The existence of a path at a given moment is a fundamental assumption of all traditional routing protocols, that are therefore not suited for DTN scenarios. How to route in DTNs strongly depends on what knowledge is available about the future transmission opportunities. The two extreme cases are the following: 1) when contacts among nodes are deterministic and known in advance or 2) when they cannot be predicted and are supposed to obey to some generic random
mobility model. In the second case, it may be convenient to replicate the information so that at least one copy can find a successful route to the destination in a reasonable time. I will present a rigorous, unified framework based on Ordinary Differential Equations (ODEs) to study many replication schemes proposed for DTNs. These ODEs can be derived as limits of Markovian models under a natural scaling as the number of nodes increases. The models can be used to study different performance tradeoffs.

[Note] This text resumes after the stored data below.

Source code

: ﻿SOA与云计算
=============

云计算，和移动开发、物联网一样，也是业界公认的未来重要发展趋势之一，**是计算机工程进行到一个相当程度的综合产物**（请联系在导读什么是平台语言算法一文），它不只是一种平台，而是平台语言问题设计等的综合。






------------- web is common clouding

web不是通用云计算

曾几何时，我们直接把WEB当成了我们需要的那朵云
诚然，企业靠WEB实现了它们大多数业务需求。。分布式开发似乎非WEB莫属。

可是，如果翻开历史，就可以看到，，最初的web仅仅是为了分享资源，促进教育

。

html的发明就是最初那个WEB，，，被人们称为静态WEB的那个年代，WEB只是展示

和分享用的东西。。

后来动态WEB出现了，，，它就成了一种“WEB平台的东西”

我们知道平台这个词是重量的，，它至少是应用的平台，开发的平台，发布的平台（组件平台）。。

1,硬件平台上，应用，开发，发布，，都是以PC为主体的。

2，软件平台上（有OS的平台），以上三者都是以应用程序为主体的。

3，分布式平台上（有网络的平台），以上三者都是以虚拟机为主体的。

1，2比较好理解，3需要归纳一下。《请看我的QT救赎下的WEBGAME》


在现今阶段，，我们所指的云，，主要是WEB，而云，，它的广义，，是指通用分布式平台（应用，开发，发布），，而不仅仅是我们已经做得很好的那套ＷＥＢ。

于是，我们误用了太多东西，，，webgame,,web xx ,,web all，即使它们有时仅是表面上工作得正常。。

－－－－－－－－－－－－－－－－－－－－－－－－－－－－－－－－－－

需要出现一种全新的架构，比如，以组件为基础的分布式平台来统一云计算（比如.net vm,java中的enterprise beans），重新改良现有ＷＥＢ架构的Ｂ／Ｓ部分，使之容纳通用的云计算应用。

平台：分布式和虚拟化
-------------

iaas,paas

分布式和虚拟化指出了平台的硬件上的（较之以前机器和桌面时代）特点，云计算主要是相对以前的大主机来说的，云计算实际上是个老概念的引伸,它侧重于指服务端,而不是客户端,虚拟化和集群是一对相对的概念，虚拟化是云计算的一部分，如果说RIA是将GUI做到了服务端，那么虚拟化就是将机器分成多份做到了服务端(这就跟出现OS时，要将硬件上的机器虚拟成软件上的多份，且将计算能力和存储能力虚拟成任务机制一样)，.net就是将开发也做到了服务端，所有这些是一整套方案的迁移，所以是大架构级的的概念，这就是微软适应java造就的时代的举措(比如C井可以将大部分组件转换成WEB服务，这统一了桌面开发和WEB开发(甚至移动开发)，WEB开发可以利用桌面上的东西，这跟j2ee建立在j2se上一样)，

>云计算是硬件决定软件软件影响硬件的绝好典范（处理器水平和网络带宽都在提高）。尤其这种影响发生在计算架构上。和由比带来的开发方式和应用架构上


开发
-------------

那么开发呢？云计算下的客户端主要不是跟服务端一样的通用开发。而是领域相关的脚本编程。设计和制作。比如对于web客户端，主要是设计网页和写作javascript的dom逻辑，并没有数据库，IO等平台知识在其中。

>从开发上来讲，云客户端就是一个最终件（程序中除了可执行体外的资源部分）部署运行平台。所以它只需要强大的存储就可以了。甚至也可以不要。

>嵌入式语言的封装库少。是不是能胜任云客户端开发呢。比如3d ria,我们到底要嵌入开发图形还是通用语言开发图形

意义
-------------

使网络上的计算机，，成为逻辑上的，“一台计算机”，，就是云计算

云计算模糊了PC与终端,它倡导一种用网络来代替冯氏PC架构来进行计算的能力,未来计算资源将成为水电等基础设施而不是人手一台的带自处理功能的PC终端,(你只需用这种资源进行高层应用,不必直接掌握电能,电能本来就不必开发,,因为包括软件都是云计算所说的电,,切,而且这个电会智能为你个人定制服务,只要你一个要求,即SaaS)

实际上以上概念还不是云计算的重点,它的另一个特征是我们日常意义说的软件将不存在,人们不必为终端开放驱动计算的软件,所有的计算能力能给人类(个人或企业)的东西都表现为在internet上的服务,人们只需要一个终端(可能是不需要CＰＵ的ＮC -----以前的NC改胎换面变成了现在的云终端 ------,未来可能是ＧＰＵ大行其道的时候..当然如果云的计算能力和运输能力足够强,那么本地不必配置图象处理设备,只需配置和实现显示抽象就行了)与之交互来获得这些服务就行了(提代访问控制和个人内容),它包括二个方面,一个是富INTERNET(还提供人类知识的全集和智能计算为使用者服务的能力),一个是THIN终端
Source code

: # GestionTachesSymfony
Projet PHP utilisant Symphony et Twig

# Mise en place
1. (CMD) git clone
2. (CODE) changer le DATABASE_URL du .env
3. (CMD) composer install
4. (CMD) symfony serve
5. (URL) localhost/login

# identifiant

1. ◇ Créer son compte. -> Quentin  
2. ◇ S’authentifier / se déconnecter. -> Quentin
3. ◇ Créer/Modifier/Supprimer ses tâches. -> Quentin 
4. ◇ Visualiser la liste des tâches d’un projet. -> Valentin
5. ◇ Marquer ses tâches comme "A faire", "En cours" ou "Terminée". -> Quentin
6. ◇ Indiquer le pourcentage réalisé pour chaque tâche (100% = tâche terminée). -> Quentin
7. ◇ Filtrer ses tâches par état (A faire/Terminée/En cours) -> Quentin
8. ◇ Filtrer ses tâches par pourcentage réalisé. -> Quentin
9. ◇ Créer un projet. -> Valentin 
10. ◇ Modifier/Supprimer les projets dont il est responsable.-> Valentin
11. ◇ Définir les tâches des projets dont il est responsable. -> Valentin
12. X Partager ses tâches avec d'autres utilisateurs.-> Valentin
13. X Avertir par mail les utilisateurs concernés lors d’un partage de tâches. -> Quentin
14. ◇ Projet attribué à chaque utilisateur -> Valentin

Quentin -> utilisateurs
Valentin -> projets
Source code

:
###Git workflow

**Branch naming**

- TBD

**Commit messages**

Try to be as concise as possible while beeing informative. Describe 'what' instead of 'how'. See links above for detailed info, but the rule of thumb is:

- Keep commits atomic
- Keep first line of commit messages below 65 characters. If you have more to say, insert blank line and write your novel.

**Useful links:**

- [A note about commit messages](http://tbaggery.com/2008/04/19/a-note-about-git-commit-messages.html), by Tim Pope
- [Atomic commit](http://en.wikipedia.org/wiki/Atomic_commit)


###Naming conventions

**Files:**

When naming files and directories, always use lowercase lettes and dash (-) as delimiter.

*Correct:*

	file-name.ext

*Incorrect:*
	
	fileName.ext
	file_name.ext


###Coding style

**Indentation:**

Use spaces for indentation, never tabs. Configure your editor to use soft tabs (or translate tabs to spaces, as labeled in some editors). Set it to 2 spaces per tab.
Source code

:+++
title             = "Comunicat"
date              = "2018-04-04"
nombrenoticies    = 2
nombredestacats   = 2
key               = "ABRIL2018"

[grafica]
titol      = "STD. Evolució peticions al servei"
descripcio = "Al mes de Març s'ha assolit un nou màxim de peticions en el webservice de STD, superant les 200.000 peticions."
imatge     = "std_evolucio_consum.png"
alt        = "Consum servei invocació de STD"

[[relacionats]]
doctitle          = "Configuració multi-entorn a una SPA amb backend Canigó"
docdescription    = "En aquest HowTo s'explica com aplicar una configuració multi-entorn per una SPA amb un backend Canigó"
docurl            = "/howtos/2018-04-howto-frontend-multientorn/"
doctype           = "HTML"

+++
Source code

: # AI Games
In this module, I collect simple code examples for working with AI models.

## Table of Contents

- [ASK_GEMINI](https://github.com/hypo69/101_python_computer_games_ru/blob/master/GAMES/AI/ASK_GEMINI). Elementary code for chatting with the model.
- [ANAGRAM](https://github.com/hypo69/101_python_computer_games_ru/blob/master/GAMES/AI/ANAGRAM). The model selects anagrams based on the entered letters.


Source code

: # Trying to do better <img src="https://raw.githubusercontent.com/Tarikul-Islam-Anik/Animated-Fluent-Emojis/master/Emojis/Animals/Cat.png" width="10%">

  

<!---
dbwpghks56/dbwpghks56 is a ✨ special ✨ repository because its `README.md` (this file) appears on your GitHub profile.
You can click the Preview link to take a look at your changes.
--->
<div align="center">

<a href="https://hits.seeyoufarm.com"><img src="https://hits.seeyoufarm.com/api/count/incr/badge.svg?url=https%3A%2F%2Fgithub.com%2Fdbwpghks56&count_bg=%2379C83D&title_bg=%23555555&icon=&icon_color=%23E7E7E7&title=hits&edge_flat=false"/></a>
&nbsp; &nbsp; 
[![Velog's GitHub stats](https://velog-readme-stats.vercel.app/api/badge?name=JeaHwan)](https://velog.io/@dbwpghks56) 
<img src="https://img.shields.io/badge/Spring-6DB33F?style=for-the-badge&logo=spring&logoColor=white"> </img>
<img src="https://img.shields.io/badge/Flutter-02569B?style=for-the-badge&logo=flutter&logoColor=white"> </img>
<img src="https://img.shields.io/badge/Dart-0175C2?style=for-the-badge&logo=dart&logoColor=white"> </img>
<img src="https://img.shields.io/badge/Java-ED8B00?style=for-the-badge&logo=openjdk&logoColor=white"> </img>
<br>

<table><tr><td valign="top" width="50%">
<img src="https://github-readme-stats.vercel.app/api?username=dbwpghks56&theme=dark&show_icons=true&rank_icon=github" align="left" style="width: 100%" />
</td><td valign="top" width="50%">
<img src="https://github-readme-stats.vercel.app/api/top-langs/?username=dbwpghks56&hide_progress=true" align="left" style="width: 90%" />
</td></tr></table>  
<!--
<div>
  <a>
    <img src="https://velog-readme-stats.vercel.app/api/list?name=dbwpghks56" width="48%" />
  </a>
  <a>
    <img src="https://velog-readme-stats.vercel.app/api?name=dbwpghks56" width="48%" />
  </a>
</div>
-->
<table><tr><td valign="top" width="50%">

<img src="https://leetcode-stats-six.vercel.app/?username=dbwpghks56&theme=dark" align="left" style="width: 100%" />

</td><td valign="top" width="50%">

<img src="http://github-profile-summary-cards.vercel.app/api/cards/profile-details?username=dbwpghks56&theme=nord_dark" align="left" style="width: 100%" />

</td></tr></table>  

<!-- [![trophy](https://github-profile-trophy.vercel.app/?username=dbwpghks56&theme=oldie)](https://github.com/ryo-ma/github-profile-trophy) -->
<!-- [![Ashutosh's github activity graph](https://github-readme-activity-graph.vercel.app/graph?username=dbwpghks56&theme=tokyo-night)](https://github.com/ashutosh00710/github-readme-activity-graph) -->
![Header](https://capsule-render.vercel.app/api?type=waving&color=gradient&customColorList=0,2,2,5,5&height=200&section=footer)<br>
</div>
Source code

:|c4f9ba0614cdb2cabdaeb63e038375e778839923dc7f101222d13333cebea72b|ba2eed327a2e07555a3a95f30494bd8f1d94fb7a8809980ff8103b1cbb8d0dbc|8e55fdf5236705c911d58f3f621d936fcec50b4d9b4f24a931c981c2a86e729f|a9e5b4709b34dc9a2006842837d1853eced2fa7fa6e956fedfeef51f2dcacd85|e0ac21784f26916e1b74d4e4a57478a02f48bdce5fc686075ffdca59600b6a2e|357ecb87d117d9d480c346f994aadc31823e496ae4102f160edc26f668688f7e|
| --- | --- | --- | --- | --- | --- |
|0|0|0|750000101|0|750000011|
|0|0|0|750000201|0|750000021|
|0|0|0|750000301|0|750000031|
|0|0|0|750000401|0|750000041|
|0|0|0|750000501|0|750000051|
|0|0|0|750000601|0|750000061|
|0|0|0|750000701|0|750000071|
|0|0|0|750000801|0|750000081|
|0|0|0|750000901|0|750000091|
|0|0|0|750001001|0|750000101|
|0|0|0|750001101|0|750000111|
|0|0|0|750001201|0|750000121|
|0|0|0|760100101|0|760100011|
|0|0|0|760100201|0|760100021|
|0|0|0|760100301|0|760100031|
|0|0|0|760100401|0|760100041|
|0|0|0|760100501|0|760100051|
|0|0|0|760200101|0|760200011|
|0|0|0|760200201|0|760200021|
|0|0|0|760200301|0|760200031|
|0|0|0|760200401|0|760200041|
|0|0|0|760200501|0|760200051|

DTNs with unpredictable contacts are a case where autonomic operation appears necessary. In fact, the time a central authority would need to discover network operation conditions and enforce particular behaviours at the nodes would likely be much longer than the network dynamics timescales. It is then important to investigate if it is possible for the agents to take decisions on the basis of local information and at the same time cooperatively optimize a given performance metric. I will discuss how to optimize the performance of DTNs using three different approaches: stochastic control techniques, metaheuristics inspired by Evolutionary Computing and distributed subgradient techniques. Distributed subgradient techniques exploit consensus protocol as a basic building block to make the nodes agree. This has motivated my study of the following specific problems: i) how to speed-up the convergence of consensus protocols and ii) how to terminate them in a distributed way.
I will conclude the talk by discussing how to route data in “quasi-deterministic” DTNs, i.e. networks characterized by small deviations from the deterministic contact model, as it may be the case of a bus-based DTN backbone, and how to take advantage of network coding in a DTN setting.